[Stored data]
/---
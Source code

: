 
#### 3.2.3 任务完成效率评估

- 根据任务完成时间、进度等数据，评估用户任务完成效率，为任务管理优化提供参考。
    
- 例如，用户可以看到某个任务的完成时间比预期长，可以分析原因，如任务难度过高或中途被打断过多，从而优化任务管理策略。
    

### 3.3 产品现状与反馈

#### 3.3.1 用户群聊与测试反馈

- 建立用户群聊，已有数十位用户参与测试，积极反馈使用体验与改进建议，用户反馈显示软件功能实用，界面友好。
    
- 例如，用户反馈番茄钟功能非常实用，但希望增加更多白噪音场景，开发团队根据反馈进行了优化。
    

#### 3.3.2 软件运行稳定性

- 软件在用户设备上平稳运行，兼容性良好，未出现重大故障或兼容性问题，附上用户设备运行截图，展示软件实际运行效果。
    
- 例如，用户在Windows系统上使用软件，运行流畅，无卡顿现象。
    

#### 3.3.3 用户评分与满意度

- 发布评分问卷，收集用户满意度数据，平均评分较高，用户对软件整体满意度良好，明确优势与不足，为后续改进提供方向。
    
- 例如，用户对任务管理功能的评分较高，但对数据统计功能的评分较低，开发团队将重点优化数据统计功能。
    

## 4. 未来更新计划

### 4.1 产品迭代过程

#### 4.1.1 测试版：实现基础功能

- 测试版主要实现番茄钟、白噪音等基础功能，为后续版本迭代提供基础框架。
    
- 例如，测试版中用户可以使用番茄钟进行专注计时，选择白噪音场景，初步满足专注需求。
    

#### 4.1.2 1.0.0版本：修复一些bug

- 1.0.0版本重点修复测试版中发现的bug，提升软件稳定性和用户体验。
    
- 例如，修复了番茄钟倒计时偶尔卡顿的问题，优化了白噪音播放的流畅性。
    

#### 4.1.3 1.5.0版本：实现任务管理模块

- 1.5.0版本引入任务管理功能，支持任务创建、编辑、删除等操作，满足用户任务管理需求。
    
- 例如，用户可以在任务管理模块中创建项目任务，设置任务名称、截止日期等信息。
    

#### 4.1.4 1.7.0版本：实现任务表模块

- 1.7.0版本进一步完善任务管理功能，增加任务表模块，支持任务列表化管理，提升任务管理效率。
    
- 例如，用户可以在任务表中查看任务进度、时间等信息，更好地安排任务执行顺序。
\---
Requirement: Copy out exactly the lines that run from the one holding "#### 4.1.2 1.0.0版本：修复一些bug" through the end of the data above.

Your response:
#### 4.1.2 1.0.0版本：修复一些bug

- 1.0.0版本重点修复测试版中发现的bug，提升软件稳定性和用户体验。
    
- 例如，修复了番茄钟倒计时偶尔卡顿的问题，优化了白噪音播放的流畅性。
    

#### 4.1.3 1.5.0版本：实现任务管理模块

- 1.5.0版本引入任务管理功能，支持任务创建、编辑、删除等操作，满足用户任务管理需求。
    
- 例如，用户可以在任务管理模块中创建项目任务，设置任务名称、截止日期等信息。
    

#### 4.1.4 1.7.0版本：实现任务表模块

- 1.7.0版本进一步完善任务管理功能，增加任务表模块，支持任务列表化管理，提升任务管理效率。
    
- 例如，用户可以在任务表中查看任务进度、时间等信息，更好地安排任务执行顺序。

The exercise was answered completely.